## Required work
Nothing but the lines from the start of the entries through the line holding "- **Cloud App**: VPN Server" is to be repeated, exactly and with pictures excluded.

========

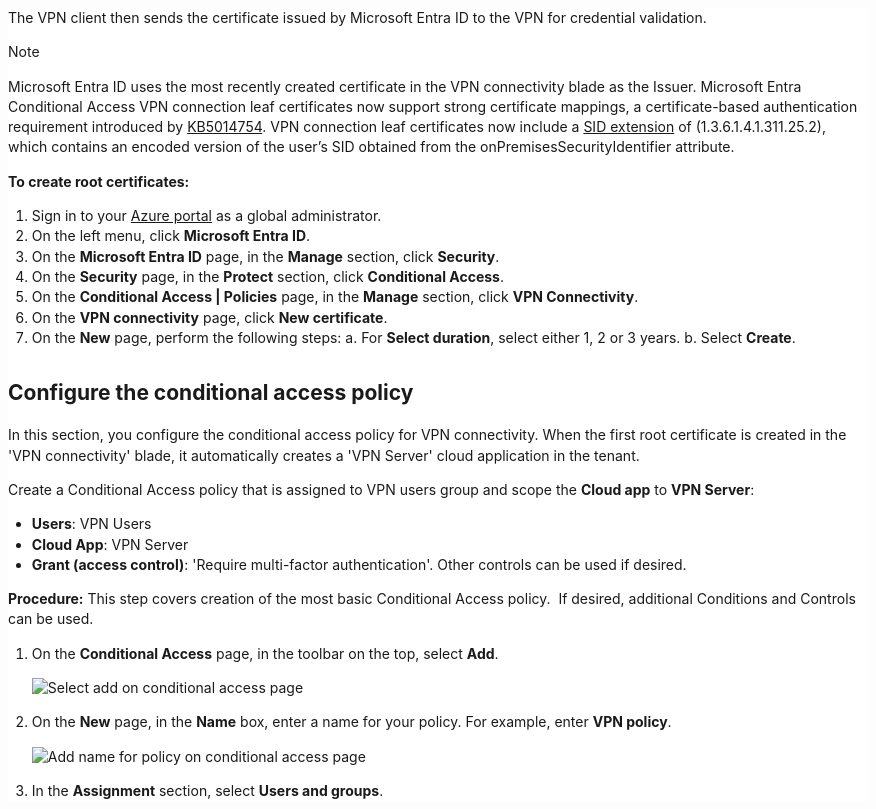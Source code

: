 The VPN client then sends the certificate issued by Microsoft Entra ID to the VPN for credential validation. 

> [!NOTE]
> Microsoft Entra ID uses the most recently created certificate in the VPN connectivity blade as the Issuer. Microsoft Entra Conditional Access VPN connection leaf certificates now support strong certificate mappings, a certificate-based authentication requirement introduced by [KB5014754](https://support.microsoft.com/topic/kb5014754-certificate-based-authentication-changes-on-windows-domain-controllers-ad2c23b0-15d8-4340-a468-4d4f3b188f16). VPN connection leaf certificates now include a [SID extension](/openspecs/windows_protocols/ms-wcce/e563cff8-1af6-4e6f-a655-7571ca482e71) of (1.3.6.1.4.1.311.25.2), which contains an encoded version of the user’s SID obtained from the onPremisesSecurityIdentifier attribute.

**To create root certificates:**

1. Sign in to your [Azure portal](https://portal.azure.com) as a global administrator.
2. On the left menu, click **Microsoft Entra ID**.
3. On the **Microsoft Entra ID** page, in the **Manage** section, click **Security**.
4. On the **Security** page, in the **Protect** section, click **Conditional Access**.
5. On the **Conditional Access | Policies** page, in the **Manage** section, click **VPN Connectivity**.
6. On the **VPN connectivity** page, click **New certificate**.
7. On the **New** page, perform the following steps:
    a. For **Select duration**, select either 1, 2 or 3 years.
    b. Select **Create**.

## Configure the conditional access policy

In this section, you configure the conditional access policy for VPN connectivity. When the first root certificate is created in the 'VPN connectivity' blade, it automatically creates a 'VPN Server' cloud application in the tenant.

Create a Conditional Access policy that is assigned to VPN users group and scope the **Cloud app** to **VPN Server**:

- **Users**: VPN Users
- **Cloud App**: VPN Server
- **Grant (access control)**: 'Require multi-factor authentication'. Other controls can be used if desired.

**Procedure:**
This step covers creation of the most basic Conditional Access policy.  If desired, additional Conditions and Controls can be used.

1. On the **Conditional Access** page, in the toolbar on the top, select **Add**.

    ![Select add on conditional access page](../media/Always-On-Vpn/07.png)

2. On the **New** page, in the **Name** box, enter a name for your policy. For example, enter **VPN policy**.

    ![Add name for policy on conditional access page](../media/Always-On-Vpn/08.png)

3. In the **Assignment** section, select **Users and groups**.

========

## Finished exercise
Source code

: The VPN client then sends the certificate issued by Microsoft Entra ID to the VPN for credential validation. 

> [!NOTE]
> Microsoft Entra ID uses the most recently created certificate in the VPN connectivity blade as the Issuer. Microsoft Entra Conditional Access VPN connection leaf certificates now support strong certificate mappings, a certificate-based authentication requirement introduced by [KB5014754](https://support.microsoft.com/topic/kb5014754-certificate-based-authentication-changes-on-windows-domain-controllers-ad2c23b0-15d8-4340-a468-4d4f3b188f16). VPN connection leaf certificates now include a [SID extension](/openspecs/windows_protocols/ms-wcce/e563cff8-1af6-4e6f-a655-7571ca482e71) of (1.3.6.1.4.1.311.25.2), which contains an encoded version of the user’s SID obtained from the onPremisesSecurityIdentifier attribute.

**To create root certificates:**

1. Sign in to your [Azure portal](https://portal.azure.com) as a global administrator.
2. On the left menu, click **Microsoft Entra ID**.
3. On the **Microsoft Entra ID** page, in the **Manage** section, click **Security**.
4. On the **Security** page, in the **Protect** section, click **Conditional Access**.
5. On the **Conditional Access | Policies** page, in the **Manage** section, click **VPN Connectivity**.
6. On the **VPN connectivity** page, click **New certificate**.
7. On the **New** page, perform the following steps:
    a. For **Select duration**, select either 1, 2 or 3 years.
    b. Select **Create**.

## Configure the conditional access policy

In this section, you configure the conditional access policy for VPN connectivity. When the first root certificate is created in the 'VPN connectivity' blade, it automatically creates a 'VPN Server' cloud application in the tenant.

Create a Conditional Access policy that is assigned to VPN users group and scope the **Cloud app** to **VPN Server**:

- **Users**: VPN Users
- **Cloud App**: VPN Server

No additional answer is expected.